QOTD (2011-06-06)

My sister reminded me that the Wilde tragedy narrative may be, to a certain extent, contrived; but it is also beautiful. Here is A.E. Housman, “Oh who is that young sinner”:

Oh who is that young sinner with the handcuffs on his wrists?
And what has he been after that they groan and shake their fists?
And wherefore is he wearing such a conscience-stricken air?
Oh they’re taking him to prison for the colour of his hair.

‘Tis a shame to human nature, such a head of hair as his;
In the good old time ’twas hanging for the colour that it is;
Though hanging isn’t bad enough and flaying would be fair
For the nameless and abominable colour of his hair.

Oh a deal of pains he’s taken and a pretty price he’s paid
To hide his poll or dye it of a mentionable shade;
But they’ve pulled the beggar’s hat off for the world to see and stare,
And they’re hauling him to justice for the colour of his hair.

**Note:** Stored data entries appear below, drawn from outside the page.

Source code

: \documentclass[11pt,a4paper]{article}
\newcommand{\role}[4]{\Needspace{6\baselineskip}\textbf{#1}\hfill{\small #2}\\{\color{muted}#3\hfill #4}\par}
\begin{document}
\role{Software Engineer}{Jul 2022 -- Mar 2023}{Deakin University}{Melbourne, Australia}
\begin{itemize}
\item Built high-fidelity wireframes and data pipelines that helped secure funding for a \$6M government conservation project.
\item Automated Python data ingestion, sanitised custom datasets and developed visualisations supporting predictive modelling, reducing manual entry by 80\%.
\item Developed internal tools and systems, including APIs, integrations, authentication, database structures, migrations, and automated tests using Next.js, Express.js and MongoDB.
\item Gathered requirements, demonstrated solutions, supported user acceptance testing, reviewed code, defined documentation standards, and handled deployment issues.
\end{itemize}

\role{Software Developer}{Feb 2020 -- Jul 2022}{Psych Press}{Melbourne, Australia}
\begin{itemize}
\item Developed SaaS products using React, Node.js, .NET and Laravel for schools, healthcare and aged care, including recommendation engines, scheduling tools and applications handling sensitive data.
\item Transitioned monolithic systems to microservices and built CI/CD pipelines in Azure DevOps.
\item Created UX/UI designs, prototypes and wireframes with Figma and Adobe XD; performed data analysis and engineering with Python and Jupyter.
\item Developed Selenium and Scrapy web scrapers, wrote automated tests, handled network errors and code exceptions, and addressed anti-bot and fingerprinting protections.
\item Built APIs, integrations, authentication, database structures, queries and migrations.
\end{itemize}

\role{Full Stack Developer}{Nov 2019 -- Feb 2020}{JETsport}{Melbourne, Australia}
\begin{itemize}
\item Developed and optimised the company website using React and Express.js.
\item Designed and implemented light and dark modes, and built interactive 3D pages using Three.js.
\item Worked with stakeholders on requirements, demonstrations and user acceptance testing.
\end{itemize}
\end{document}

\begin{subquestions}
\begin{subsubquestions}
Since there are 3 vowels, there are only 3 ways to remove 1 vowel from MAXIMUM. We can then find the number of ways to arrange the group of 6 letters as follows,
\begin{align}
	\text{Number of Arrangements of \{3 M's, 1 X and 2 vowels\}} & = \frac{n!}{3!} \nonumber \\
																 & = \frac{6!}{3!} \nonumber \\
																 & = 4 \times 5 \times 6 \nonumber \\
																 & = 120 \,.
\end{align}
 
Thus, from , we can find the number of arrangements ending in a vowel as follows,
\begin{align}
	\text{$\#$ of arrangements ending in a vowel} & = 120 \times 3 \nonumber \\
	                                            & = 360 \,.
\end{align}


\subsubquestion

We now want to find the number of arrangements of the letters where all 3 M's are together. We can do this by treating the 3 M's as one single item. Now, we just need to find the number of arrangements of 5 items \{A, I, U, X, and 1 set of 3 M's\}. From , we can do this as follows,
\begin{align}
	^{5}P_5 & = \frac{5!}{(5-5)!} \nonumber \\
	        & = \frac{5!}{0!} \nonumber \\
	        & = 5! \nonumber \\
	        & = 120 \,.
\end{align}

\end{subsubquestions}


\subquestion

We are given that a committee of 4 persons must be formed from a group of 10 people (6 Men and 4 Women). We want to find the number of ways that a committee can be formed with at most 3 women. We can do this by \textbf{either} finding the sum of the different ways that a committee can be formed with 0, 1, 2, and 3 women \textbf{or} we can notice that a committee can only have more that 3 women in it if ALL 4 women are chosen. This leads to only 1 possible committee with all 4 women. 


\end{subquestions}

Now ’tis oakum for his fingers and the treadmill for his feet
And the quarry-gang on Portland in the cold and in the heat,
And between his spells of labour in the time he had to spare
He can curse the God that made him for the colour of his hair.

I don’t think we can underestimate the extent to which the Wilde trials brought a love that was only just becoming able to speak its name crashing into the public eye. This poem unsurprisingly and obviously wasn’t published during Housman’s lifetime, but it’s striking that after the trials he could write this poem, with its elegant nudging metaphor and its (as I read it) barely-suppressed rage. You wouldn’t call Housman a figure of liberation, at all—and yet here you have him articulating a change in the emotional tenor of homosexual identity politics—a change to anger and to outrage.